Thanks for the reminder!


----------



## nobuckle (Nov 3, 2010)

WOW! I can appreciate the purpose behind the demonstration but that was crazy. I have to admit that I AM AN IDIOT. You can bet your bottom dollar that I will be reinstalling my blade guard. I originally removed it becuase it kept pulling my work-piece into the blade, but that could be becuase I didn't install it correctly from the start. At any rate, on goes the guard. Thanks for posting this Roger.


----------



## boxcarmarty (Dec 9, 2011)

Good video Roger. It really makes you think…..


----------



## UncleJoe (Jan 7, 2012)

Every guy who has a table saw or router table should see this. If you have kids that work in your shop with you this is a must see video for them.

Accidents happen fast


----------



## MoPower (Feb 6, 2009)

On the original post I made a few safety observations that seemed to have upset the man in the video. That was not my intent.

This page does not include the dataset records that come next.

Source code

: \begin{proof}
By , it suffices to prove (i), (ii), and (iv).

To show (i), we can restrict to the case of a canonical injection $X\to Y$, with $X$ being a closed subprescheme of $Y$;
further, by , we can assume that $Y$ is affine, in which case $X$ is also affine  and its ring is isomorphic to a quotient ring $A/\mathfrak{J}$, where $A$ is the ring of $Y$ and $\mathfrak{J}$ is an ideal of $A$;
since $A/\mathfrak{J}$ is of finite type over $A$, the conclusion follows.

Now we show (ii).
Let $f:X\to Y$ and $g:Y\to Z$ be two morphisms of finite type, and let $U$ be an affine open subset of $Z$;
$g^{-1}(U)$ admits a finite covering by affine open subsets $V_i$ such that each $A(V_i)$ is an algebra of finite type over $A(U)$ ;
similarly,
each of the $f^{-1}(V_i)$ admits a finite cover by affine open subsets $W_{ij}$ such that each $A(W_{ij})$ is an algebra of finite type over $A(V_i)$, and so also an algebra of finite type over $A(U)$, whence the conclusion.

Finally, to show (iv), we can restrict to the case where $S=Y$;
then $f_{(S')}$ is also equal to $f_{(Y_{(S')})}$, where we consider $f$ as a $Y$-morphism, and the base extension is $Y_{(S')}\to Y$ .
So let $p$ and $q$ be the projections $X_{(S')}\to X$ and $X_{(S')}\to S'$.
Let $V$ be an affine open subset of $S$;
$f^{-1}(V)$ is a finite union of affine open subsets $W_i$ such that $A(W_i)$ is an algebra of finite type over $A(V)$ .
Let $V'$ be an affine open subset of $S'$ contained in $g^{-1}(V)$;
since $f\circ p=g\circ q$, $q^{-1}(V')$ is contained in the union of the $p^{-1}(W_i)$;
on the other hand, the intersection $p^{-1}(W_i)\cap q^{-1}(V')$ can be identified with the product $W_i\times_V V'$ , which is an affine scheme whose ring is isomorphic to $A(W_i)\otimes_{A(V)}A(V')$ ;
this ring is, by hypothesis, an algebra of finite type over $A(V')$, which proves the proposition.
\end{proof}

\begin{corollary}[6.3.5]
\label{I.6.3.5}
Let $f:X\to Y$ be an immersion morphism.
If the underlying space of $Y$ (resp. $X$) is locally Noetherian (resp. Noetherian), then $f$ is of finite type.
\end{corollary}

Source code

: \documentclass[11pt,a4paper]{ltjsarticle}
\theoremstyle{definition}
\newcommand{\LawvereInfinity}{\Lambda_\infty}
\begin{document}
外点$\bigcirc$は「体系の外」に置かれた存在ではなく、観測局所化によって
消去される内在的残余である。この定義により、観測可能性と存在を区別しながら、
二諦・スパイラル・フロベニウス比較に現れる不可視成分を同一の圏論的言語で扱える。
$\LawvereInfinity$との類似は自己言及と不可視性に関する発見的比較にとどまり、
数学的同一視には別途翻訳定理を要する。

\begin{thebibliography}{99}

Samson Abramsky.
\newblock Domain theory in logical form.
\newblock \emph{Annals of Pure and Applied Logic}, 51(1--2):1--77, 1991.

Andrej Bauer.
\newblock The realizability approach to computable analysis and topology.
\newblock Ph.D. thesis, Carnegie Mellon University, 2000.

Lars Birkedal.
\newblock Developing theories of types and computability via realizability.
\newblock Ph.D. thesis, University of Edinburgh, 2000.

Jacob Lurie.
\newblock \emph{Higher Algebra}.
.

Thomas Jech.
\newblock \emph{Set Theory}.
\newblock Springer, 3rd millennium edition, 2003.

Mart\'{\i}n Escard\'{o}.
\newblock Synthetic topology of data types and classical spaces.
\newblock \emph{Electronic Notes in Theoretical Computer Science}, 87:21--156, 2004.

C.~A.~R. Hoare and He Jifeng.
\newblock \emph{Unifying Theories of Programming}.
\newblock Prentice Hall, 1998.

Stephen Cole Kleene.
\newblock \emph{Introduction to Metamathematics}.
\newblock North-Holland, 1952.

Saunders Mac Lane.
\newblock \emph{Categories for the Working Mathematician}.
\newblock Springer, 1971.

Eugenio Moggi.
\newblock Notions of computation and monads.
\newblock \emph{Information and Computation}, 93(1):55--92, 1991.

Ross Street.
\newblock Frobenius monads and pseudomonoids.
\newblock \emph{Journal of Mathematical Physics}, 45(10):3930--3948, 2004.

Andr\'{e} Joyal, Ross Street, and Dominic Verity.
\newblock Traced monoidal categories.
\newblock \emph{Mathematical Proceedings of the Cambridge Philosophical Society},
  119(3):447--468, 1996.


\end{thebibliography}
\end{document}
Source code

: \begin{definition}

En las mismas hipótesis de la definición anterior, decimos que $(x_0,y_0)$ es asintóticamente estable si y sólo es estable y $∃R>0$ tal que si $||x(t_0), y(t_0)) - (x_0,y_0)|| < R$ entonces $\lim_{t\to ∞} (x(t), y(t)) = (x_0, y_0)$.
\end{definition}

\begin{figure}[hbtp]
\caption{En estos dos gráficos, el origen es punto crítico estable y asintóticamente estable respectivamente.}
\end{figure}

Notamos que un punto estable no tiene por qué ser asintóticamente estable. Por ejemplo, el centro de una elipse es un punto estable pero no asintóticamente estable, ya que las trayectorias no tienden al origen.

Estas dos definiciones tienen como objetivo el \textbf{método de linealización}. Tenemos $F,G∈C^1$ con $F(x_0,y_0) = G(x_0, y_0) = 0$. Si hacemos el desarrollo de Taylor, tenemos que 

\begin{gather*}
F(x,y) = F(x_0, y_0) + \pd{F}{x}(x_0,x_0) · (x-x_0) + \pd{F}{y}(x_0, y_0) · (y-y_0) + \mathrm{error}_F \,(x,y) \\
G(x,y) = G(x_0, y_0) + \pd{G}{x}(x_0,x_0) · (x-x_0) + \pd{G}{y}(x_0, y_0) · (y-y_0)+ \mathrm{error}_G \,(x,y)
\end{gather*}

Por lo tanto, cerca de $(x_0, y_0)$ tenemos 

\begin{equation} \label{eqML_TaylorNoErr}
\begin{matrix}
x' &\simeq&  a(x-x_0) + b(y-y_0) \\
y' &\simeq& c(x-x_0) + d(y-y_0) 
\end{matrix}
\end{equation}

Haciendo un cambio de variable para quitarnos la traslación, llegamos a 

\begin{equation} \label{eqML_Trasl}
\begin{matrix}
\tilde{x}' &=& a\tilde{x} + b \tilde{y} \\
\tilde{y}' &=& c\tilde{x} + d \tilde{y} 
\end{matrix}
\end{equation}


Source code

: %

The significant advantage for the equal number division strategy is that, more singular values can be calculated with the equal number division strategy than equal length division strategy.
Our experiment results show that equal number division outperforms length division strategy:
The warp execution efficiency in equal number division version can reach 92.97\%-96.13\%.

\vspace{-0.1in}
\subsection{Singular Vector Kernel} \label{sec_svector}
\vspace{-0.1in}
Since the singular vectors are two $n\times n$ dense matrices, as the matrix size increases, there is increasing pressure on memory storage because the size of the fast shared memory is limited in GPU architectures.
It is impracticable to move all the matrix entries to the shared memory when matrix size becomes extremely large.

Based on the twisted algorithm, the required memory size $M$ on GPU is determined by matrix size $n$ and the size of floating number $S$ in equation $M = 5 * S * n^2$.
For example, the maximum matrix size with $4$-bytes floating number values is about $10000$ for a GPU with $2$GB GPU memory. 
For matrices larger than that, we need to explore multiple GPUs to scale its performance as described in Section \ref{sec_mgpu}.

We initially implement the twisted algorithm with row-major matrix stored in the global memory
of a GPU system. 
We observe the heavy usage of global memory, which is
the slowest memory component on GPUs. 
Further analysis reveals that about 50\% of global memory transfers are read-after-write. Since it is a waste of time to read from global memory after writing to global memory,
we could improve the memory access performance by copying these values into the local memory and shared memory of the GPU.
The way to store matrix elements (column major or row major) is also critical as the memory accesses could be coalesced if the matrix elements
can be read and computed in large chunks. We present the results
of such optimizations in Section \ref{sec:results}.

My intent was to point out for someone new to woodworking not to do this. And I am only repeating this because the use of a push block has already been mentioned here.

He used a push block only because that was the only way he felt he could get the block of would to turn into the backside of the blade.

A push block was not designed to be used on a table saw. It is dangerouse to do so because it puts your hand too low and close to the blade.

A push *HANDLE* that is 8 to 10 inches long is what should be used. Most manufacturers provide these with a new saw and provide a full size template in the owners manual for making wooden replacements.

Now I know that a lot of people are going to say they feel more comfortable and feel they have more control using a push block.

All I can say to that is go back and watch that video again, and ask yourself, would I rather have a kick back happen with my hand within a couple of inches of the blade ? Or my hand 8-10 inches away from the blade?

A push handle is easy to use on a properly aligned table saw.

BTW, push blocks were originaly designed for use with a jointer.

By his own admission he said that demonstration was a pretty stupid thing to do, I agree, but did come out of it with all his pickers still intact and does give us a very graphic illustration of the dangers of a kick back.


----------



## NiteWalker (May 7, 2011)

Tom's an awesome guy and I'm so glad he wasn't hurt!
I thought for a second the blade nicked his hand.

Kickback is no joke, controlled environment or not…


----------



## MoPower (Feb 6, 2009)

He does have some very good info on his web site. Some stuff I learned and forgot long ago and some stuff I've never seen.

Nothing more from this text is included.